During the concert’s first half, however, especially in two sets of songs chosen from Britten’s myriad arrangements of English folk tunes, Phan often sounded affected. He seemed to be overselling each song, exaggerating its dramatic peaks and valleys. His tenor is flexible and sweet-toned with an attractive, dark hue. But he punched out loud notes and often allowed final quiet phrases or high, hushed notes to simply disappear. Like watching a revolving high-intensity beacon, we were alternately blinded by bright light and left in darkness.

Elsewhere in the first half, however, Phan found firmer footing. Britten’s Canticle V: The Death of Saint Narcissus, Op. 89, is a deeply strange work. Set to a text by T. S. Eliot that fuses images of the doomed Narcissus and the Christian martyr St. Sebastian, Britten’s music brims with brooding harmonies and an almost ecstatic undercurrent of violence.  Punctuated by Magen’s fierce, austere harp, Phan’s vocal line was mesmerizing, shifting from raptly expressive lyricism to aggressive half-speech.

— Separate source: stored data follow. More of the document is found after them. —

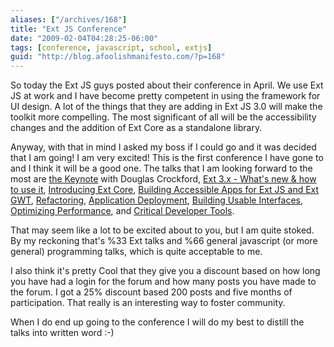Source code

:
 ```yaml
---
aliases: ["/archives/168"]
title: "Ext JS Conference"
date: "2009-02-04T04:28:25-06:00"
tags: [conference, javascript, school, extjs]
guid: "http://blog.afoolishmanifesto.com/?p=168"
---
```

So today the Ext JS guys posted about their conference in April. We use Ext JS at work and I have become pretty competent in using the framework for UI design. A lot of the things that they are adding in Ext JS 3.0 will make the toolkit more compelling. The most significant of all will be the accessibility changes and the addition of Ext Core as a standalone library.

Anyway, with that in mind I asked my boss if I could go and it was decided that I am going! I am very excited! This is the first conference I have gone to and I think it will be a good one. The talks that I am looking forward to the most are [the Keynote](http://extjs.com/conference/sessions/session.php?sid=3) with Douglas Crockford, [Ext 3.x - What's new & how to use it](http://extjs.com/conference/sessions/session.php?sid=4), [Introducing Ext Core](http://extjs.com/conference/sessions/session.php?sid=11), [Building Accessible Apps for Ext JS and Ext GWT](http://extjs.com/conference/sessions/session.php?sid=18), [Refactoring](http://extjs.com/conference/sessions/session.php?sid=24), [Application Deployment](http://extjs.com/conference/sessions/session.php?sid=25), [Building Usable Interfaces](http://extjs.com/conference/sessions/session.php?sid=27), [Optimizing Performance](http://extjs.com/conference/sessions/session.php?sid=28), and [Critical Developer Tools](http://extjs.com/conference/sessions/session.php?sid=30).

That may seem like a lot to be excited about to you, but I am quite stoked. By my reckoning that's %33 Ext talks and %66 general javascript (or more general) programming talks, which is quite acceptable to me.

I also think it's pretty Cool that they give you a discount based on how long you have had a login for the forum and how many posts you have made to the forum. I got a 25% discount based 200 posts and five months of participation. That really is an interesting way to foster community.

When I do end up going to the conference I will do my best to distill the talks into written word :-)
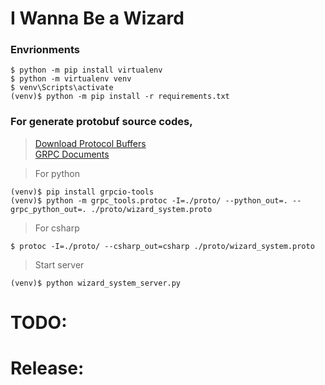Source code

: # I Wanna Be a Wizard

### Envrionments
```
$ python -m pip install virtualenv
$ python -m virtualenv venv
$ venv\Scripts\activate
(venv)$ python -m pip install -r requirements.txt
```

### For generate protobuf source codes, 
> [Download Protocol Buffers](https://developers.google.com/protocol-buffers/docs/downloads) \
> [GRPC Documents](https://grpc.io/docs/languages/python/basics/)

> For python
```
(venv)$ pip install grpcio-tools
(venv)$ python -m grpc_tools.protoc -I=./proto/ --python_out=. --grpc_python_out=. ./proto/wizard_system.proto
```
> For csharp
```
$ protoc -I=./proto/ --csharp_out=csharp ./proto/wizard_system.proto
```
> Start server
```
(venv)$ python wizard_system_server.py
```

# TODO:


# Release:


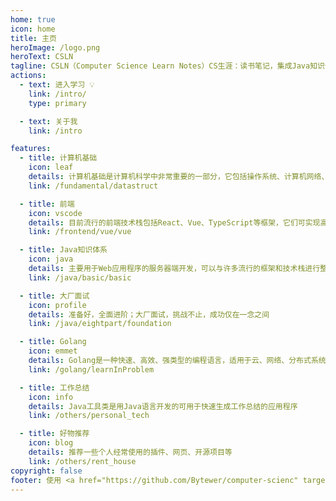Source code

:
 ```yaml
---
home: true
icon: home
title: 主页
heroImage: /logo.png
heroText: CSLN
tagline: CSLN（Computer Science Learn Notes）CS生涯：读书笔记，集成Java知识体系！
actions:
  - text: 进入学习 💡
    link: /intro/
    type: primary

  - text: 关于我
    link: /intro

features:
  - title: 计算机基础
    icon: leaf
    details: 计算机基础是计算机科学中非常重要的一部分，它包括操作系统、计算机网络、数据结构、计算机组成原理等方面。
    link: /fundamental/datastruct

  - title: 前端
    icon: vscode
    details: 目前流行的前端技术栈包括React、Vue、TypeScript等框架，它们可实现高效的开发、优化和管理Web应用程序
    link: /frontend/vue/vue

  - title: Java知识体系
    icon: java
    details: 主要用于Web应用程序的服务器端开发，可以与许多流行的框架和技术栈进行整合，如Spring、MyBatis等
    link: /java/basic/basic

  - title: 大厂面试
    icon: profile
    details: 准备好，全面进阶；大厂面试，挑战不止，成功仅在一念之间
    link: /java/eightpart/foundation

  - title: Golang
    icon: emmet
    details: Golang是一种快速、高效、强类型的编程语言，适用于云、网络、分布式系统等领域
    link: /golang/learnInProblem

  - title: 工作总结
    icon: info
    details: Java工具类是用Java语言开发的可用于快速生成工作总结的应用程序
    link: /others/personal_tech

  - title: 好物推荐
    icon: blog
    details: 推荐一些个人经常使用的插件、网页、开源项目等
    link: /others/rent_house
copyright: false
footer: 使用 <a href="https://github.com/Bytewer/computer-scienc" target="_blank">Github © 2023 Computer Science Learn Notes</a> MIT 协议, 版权所有 © 2023-present zhiyu1998
---
```

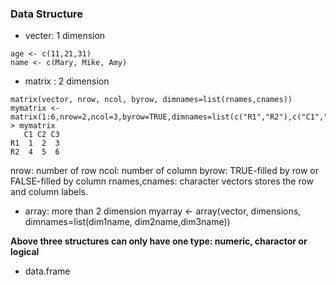 <h3>Data Structure</h3>

* vecter: 1 dimension
```
age <- c(11,21,31)
name <- c(Mary, Mike, Amy)
```
* matrix : 2 dimension
```
matrix(vector, nrow, ncol, byrow, dimnames=list(rnames,cnames))
mymatrix <- matrix(1:6,nrow=2,ncol=3,byrow=TRUE,dimnames=list(c("R1","R2"),c("C1","C2","C3")))
> mymatrix
   C1 C2 C3
R1  1  2  3
R2  4  5  6
```
nrow: number of row
ncol: number of column
byrow: TRUE-filled by row or FALSE-filled by column
rnames,cnames: character vectors stores the row and column labels.
* array: more than 2 dimension
myarray <- array(vector, dimensions, dimnames=list(dim1name, dim2name,dim3name))

**Above three structures can only have one type: numeric, charactor or logical**
* data.frame 




 

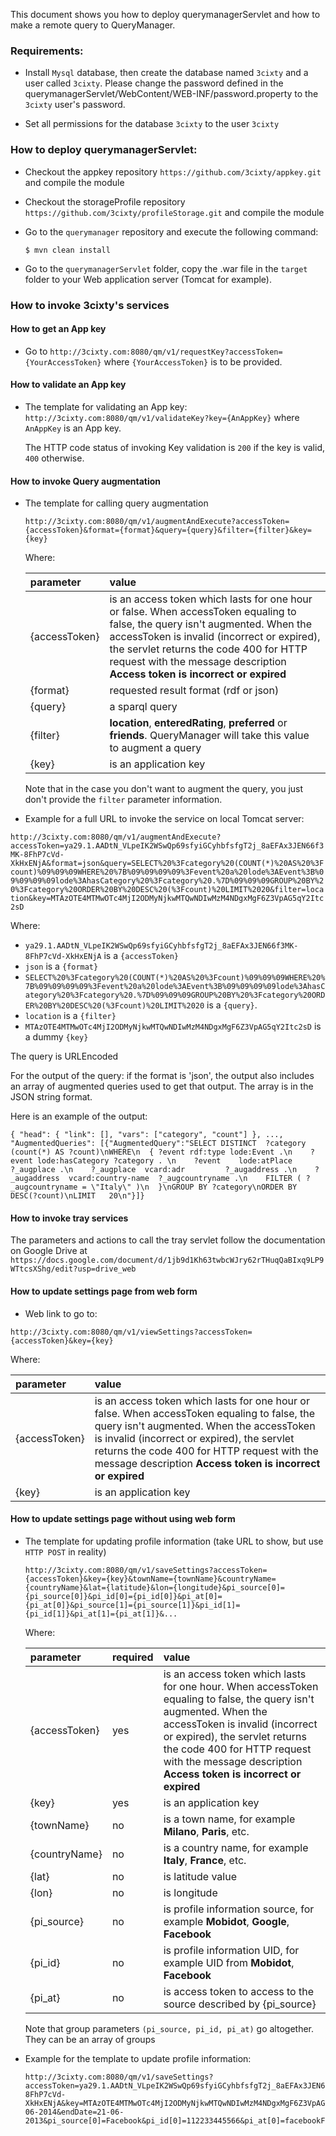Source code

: This document shows you how to deploy querymanagerServlet and how to make a remote query to QueryManager.

### Requirements:

- Install ```Mysql``` database, then create the database named `3cixty` and a user called `3cixty`.
  Please change the password defined in the querymanagerServlet/WebContent/WEB-INF/password.property to
  the `3cixty` user's password.

- Set all permissions for the database `3cixty` to the user `3cixty`

### How to deploy querymanagerServlet:

- Checkout the appkey repository ```https://github.com/3cixty/appkey.git``` and compile the module

- Checkout the storageProfile repository ```https://github.com/3cixty/profileStorage.git``` and compile the module

- Go to the ```querymanager``` repository and execute the following command:
  ```
  $ mvn clean install
  ```

- Go to the ```querymanagerServlet``` folder, copy the .war file in the ```target``` folder to your Web application server (Tomcat for example).

### How to invoke 3cixty's services
 
#### How to get an App key

- Go to ```http://3cixty.com:8080/qm/v1/requestKey?accessToken={YourAccessToken}``` where `{YourAccessToken}` is to be provided.

#### How to validate an App key

- The template for validating an App key:
 `http://3cixty.com:8080/qm/v1/validateKey?key={AnAppKey}` where `AnAppKey` is an App key.
 
  The HTTP code status of invoking Key validation is `200` if the key is valid, `400` otherwise.
  
#### How to invoke Query augmentation

- The template for calling query augmentation
  ```
  http://3cixty.com:8080/qm/v1/augmentAndExecute?accessToken={accessToken}&format={format}&query={query}&filter={filter}&key={key}
  ```

  Where:
  
  |parameter|value|
  |:---------|:-----|
  |{accessToken}|is an access token which lasts for one hour or false. When accessToken equaling to false, the query isn't augmented. When the accessToken is invalid (incorrect or expired), the servlet returns the code 400 for HTTP request with the message description **Access token is incorrect or expired** |
  |{format}|requested result format (rdf or json)|
  |{query}|a sparql query|
  |{filter}|**location**, **enteredRating**, **preferred** or **friends**. QueryManager will take this value to augment a query|
  |{key}|is an application key|
  
  
  Note that in the case you don't want to augment the query, you just don't provide the `filter` parameter information.
  
- Example for a full URL to invoke the service on local Tomcat server:

` http://3cixty.com:8080/qm/v1/augmentAndExecute?accessToken=ya29.1.AADtN_VLpeIK2WSwQp69sfyiGCyhbfsfgT2j_8aEFAx3JEN66f3MK-8FhP7cVd-XkHxENjA&format=json&query=SELECT%20%3Fcategory%20(COUNT(*)%20AS%20%3Fcount)%09%09%09WHERE%20%7B%09%09%09%09%3Fevent%20a%20lode%3AEvent%3B%09%09%09%09lode%3AhasCategory%20%3Fcategory%20.%7D%09%09%09GROUP%20BY%20%3Fcategory%20ORDER%20BY%20DESC%20(%3Fcount)%20LIMIT%2020&filter=location&key=MTAzOTE4MTMwOTc4MjI2ODMyNjkwMTQwNDIwMzM4NDgxMgF6Z3VpAG5qY2Itc2sD
`
 
  Where:
  - `ya29.1.AADtN_VLpeIK2WSwQp69sfyiGCyhbfsfgT2j_8aEFAx3JEN66f3MK-8FhP7cVd-XkHxENjA` is a `{accessToken}`
  - `json` is a `{format}`
  - `SELECT%20%3Fcategory%20(COUNT(*)%20AS%20%3Fcount)%09%09%09WHERE%20%7B%09%09%09%09%3Fevent%20a%20lode%3AEvent%3B%09%09%09%09lode%3AhasCategory%20%3Fcategory%20.%7D%09%09%09GROUP%20BY%20%3Fcategory%20ORDER%20BY%20DESC%20(%3Fcount)%20LIMIT%2020` is a `{query}`.
  - `location` is a `{filter}`
  - `MTAzOTE4MTMwOTc4MjI2ODMyNjkwMTQwNDIwMzM4NDgxMgF6Z3VpAG5qY2Itc2sD` is a dummy `{key}`
  
  The query is URLEncoded
 
  For the output of the query: if the format is 'json', the output also includes an array of augmented queries used to get that output. The array is in the JSON string format.

  Here is an example of the output:
  
  ```
  { "head": { "link": [], "vars": ["category", "count"] }, ..., "AugmentedQueries": [{"AugmentedQuery":"SELECT DISTINCT  ?category (count(*) AS ?count)\nWHERE\n  { ?event rdf:type lode:Event .\n    ?event lode:hasCategory ?category . \n    ?event    lode:atPlace        ?_augplace .\n    ?_augplace  vcard:adr         ?_augaddress .\n    ?_augaddress  vcard:country-name  ?_augcountryname .\n    FILTER ( ?_augcountryname = \"Italy\" )\n  }\nGROUP BY ?category\nORDER BY DESC(?count)\nLIMIT   20\n"}]}
  ```
 
#### How to invoke tray services


  
  The parameters and actions to call the tray servlet follow the documentation on Google Drive at ```https://docs.google.com/document/d/1jb9d1Kh63twbcWJry62rTHuqQaBIxq9LP9WTtcsXShg/edit?usp=drive_web```

  
#### How to update settings page from web form

-  Web link to go to:
  ```
  http://3cixty.com:8080/qm/v1/viewSettings?accessToken={accessToken}&key={key}
  ```
  Where:
  
  |parameter|value|
  |:---------|:-----|
  |{accessToken}|is an access token which lasts for one hour or false. When accessToken equaling to false, the query isn't augmented. When the accessToken is invalid (incorrect or expired), the servlet returns the code 400 for HTTP request with the message description **Access token is incorrect or expired** |
  |{key}|is an application key|

#### How to update settings page without using web form
- The template for updating profile information (take URL to show, but use `HTTP POST` in reality)
  ```
  http://3cixty.com:8080/qm/v1/saveSettings?accessToken={accessToken}&key={key}&townName={townName}&countryName={countryName}&lat={latitude}&lon={longitude}&pi_source[0]={pi_source[0]}&pi_id[0]={pi_id[0]}&pi_at[0]={pi_at[0]}&pi_source[1]={pi_source[1]}&pi_id[1]={pi_id[1]}&pi_at[1]={pi_at[1]}&...
  ```

  Where:
  
  |parameter|required|value|
  |:---------|:-----|:-----|
  |{accessToken}| yes| is an access token which lasts for one hour. When accessToken equaling to false, the query isn't augmented. When the accessToken is invalid (incorrect or expired), the servlet returns the code 400 for HTTP request with the message description **Access token is incorrect or expired** |
  |{key}| yes|is an application key|
  |{townName}| no| is a town name, for example **Milano**, **Paris**, etc.|
  |{countryName}| no| is a country name, for example **Italy**, **France**, etc.|
  |{lat}| no| is latitude value|
  |{lon}| no|is longitude|
  |{pi_source}| no| is profile information source, for example **Mobidot**, **Google**, **Facebook**|
  |{pi_id}| no| is profile information UID, for example UID from **Mobidot**, **Facebook**|
  |{pi_at}| no| is access token to access to the source described by {pi_source}|
  
  Note that group parameters `(pi_source, pi_id, pi_at)` go altogether. They can be an array of groups 

- Example for the template to update profile information:
  ```
  http://3cixty.com:8080/qm/v1/saveSettings?accessToken=ya29.1.AADtN_VLpeIK2WSwQp69sfyiGCyhbfsfgT2j_8aEFAx3JEN66f3MK-8FhP7cVd-XkHxENjA&key=MTAzOTE4MTMwOTc4MjI2ODMyNjkwMTQwNDIwMzM4NDgxMgF6Z3VpAG5qY2Itc2sD&townName=Milano&countryName=Italy&lat=2.12345&lon=46.1234&startDate=18-06-2014&endDate=21-06-2013&pi_source[0]=Facebook&pi_id[0]=112233445566&pi_at[0]=facebookFakeAccessToken&pi_source[1]=Mobidot&pi_id[1]=nguyen&pi_at[1]=fakeMobidotAccessToken
  ```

The recital’s first half closed with a beautifully spun Auf dem Strom by Schubert, enhanced by Williams’ mellow horn and Huang’s serenely rippling piano.

After intermission, Phan settled more easily into Britten’s folk songs, all accompanied by harp. Lord! I married me a wife was full of comic desperation while Bonny at Morn proceeded eloquently from innocence to something more unsettled.

Three Schubert songs about spring (Fruhlingsglaube, Im Fruhling and Der Musensohn) were subtly shaded, with high, open notes that floated easily above Huang’s piano.

Britten’s Canticle III: Still Falls the Rain, Op. 55, for tenor, horn and piano, was hair-raising. An outcry by Dame Edith Sitwell about the Nazi bombing of London in World War II, its text combines accusation and hallucination. At times, Phan’s singing took on the weight of ancient chant, its otherworldly aura aided by the sustained, ominous notes of William’s horn and Huang’s gnarly piano chords.